Cheguei por lá por volta das 18h na Lapa, lá encontrei uns 200 estudantes, remanescentes no local desde das 11h. Coencidentemente jornais e tv´s chegavam no local no mesmo horário.
Estavam parando os ônibus e só liberando aqueles que deixassem entrar qualquer um pela porta da frente. Muitos passageiros e motoristas estavam irritados com o engarrafamento provocado na estação. Linhas como IAPI e Massaranduba não queriam permitir a entrada de estudantes pela frente. O que gerava gritos como “ão, ão, ão dois e vinte é do feijão”.
Fui inicialmente entrevistando algumas pessoas, buscando abarcar ao máximo a diversidade de grupos que tinham naquele local.
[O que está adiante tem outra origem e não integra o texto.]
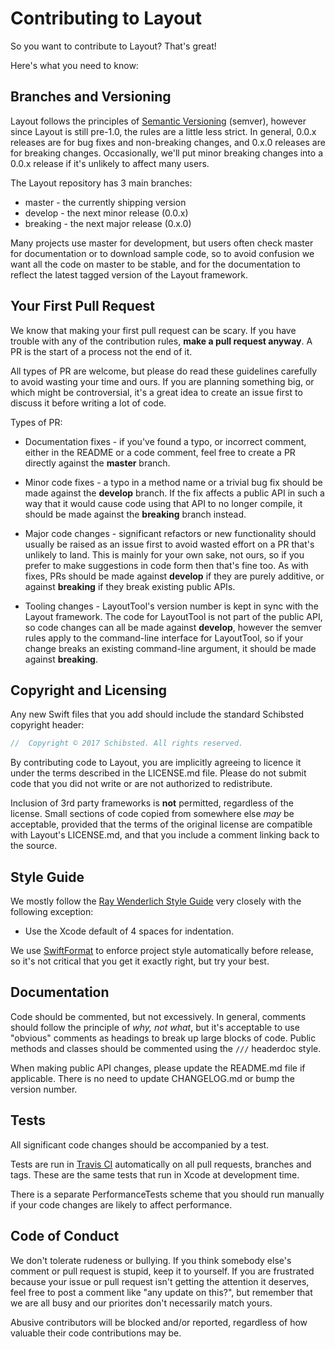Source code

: # Contributing to Layout

So you want to contribute to Layout? That's great!

Here's what you need to know:

## Branches and Versioning

Layout follows the principles of [Semantic Versioning](http://semver.org/spec/v2.0.0.html) (semver), however since Layout is still pre-1.0, the rules are a little less strict. In general, 0.0.x releases are for bug fixes and non-breaking changes, and 0.x.0 releases are for breaking changes. Occasionally, we'll put minor breaking changes into a 0.0.x release if it's unlikely to affect many users.

The Layout repository has 3 main branches:

* master - the currently shipping version
* develop - the next minor release (0.0.x)
* breaking - the next major release (0.x.0)

Many projects use master for development, but users often check master for documentation or to download sample code, so to avoid confusion we want all the code on master to be stable, and for the documentation to reflect the latest tagged version of the Layout framework.

## Your First Pull Request

We know that making your first pull request can be scary. If you have trouble with any of the contribution rules, **make a pull request anyway**. A PR is the start of a process not the end of it.

All types of PR are welcome, but please do read these guidelines carefully to avoid wasting your time and ours. If you are planning something big, or which might be controversial, it's a great idea to create an issue first to discuss it before writing a lot of code.

Types of PR:

* Documentation fixes - if you've found a typo, or incorrect comment, either in the README or a code comment, feel free to create a PR directly against the **master** branch.

* Minor code fixes - a typo in a method name or a trivial bug fix should be made against the **develop** branch. If the fix affects a public API in such a way that it would cause code using that API to no longer compile, it should be made against the **breaking** branch instead.

* Major code changes - significant refactors or new functionality should usually be raised as an issue first to avoid wasted effort on a PR that's unlikely to land. This is mainly for your own sake, not ours, so if you prefer to make suggestions in code form then that's fine too. As with fixes, PRs should be made against **develop** if they are purely additive, or against **breaking** if they break existing public APIs.

* Tooling changes - LayoutTool's version number is kept in sync with the Layout framework. The code for LayoutTool is not part of the public API, so code changes can all be made against **develop**, however the semver rules apply to the command-line interface for LayoutTool, so if your change breaks an existing command-line argument, it should be made against **breaking**.

## Copyright and Licensing

Any new Swift files that you add should include the standard Schibsted copyright header:

```swift
//  Copyright © 2017 Schibsted. All rights reserved.
```

By contributing code to Layout, you are implicitly agreeing to licence it under the terms described in the LICENSE.md file. Please do not submit code that you did not write or are not authorized to redistribute.

Inclusion of 3rd party frameworks is **not** permitted, regardless of the license. Small sections of code copied from somewhere else *may* be acceptable, provided that the terms of the original license are compatible with Layout's LICENSE.md, and that you include a comment linking back to the source.

## Style Guide

We mostly follow the [Ray Wenderlich Style Guide](https://github.com/raywenderlich/swift-style-guide) very closely with the following exception:

- Use the Xcode default of 4 spaces for indentation.

We use [SwiftFormat](https://github.com/nicklockwood/SwiftFormat) to enforce project style automatically before release, so it's not critical that you get it exactly right, but try your best.

## Documentation

Code should be commented, but not excessively. In general, comments should follow the principle of *why, not what*, but it's acceptable to use "obvious" comments as headings to break up large blocks of code. Public methods and classes should be commented using the `///` headerdoc style.

When making public API changes, please update the README.md file if applicable. There is no need to update CHANGELOG.md or bump the version number.

## Tests

All significant code changes should be accompanied by a test.  

Tests are run in [Travis CI](https://travis-ci.org/schibsted/layout) automatically on all pull requests, branches and tags. These are the same tests that run in Xcode at development time.

There is a separate PerformanceTests scheme that you should run manually if your code changes are likely to affect performance.

## Code of Conduct

We don't tolerate rudeness or bullying. If you think somebody else's comment or pull request is stupid, keep it to yourself. If you are frustrated because your issue or pull request isn't getting the attention it deserves, feel free to post a comment like "any update on this?", but remember that we are all busy and our priorites don't necessarily match yours.

Abusive contributors will be blocked and/or reported, regardless of how valuable their code contributions may be.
Ao procurar um estudante do PSTU ele me indicou outro para falar (seria uma ordem interna?), conversei com Hermenegildo Neto, 18 anos, pré vestibulando e ex aluno do CEFET e membro da CONLUTE. Neto, como gosta de ser chamado, explicou que o pessoal veio do CEFET pela manhã liderado pelo grupo dele. Fez um discurso contra os líderes da UJS, em especial Marcelo Gavião, um cara com mais de 22 anos e presidente da União Brasileira dos Estudantes Secundaristas (UBES). Segundo ele as entidades como UBES e UBE são controladas pelo PC do B, por isso não tem compromisso com as transformações sociais e sim com em “abaixar a cabeça” para o governo Lula, João Henrique e etc. Sobre o caráter anárquico do movimento Neto alegou eu o antipartidarismo se reveste do facistóide. Mas é legítimo pois representa uma descrença nos principais partidos brasileiros. Quando perguntei se eram a favor do MPL (Movimento pelo Passe Livre) não teve muita segurança, mas alegou que sim.
Ouvi da maioria que estavam ali o mesmo que Danilo Santos, 19 anos, 3º ano do Central, “o povo está nas ruas contra a opressão das elites empresariais, a tarifa não pode aumentar”.
Já perto das 19h estava encostado e cansado quando ouvi atentamente a conversa de dois estudantes do colégio militar. Um que se dizia da UJS tentava convencer ao outro que a entidade é grande, pode se filiar de graça e que está lutando pelo socialismo no Brasil.
Às 19:15h passou um Aeroporto via orla, abriu a porta de frente. Entrei e fui pra casa. Também sou estudante né?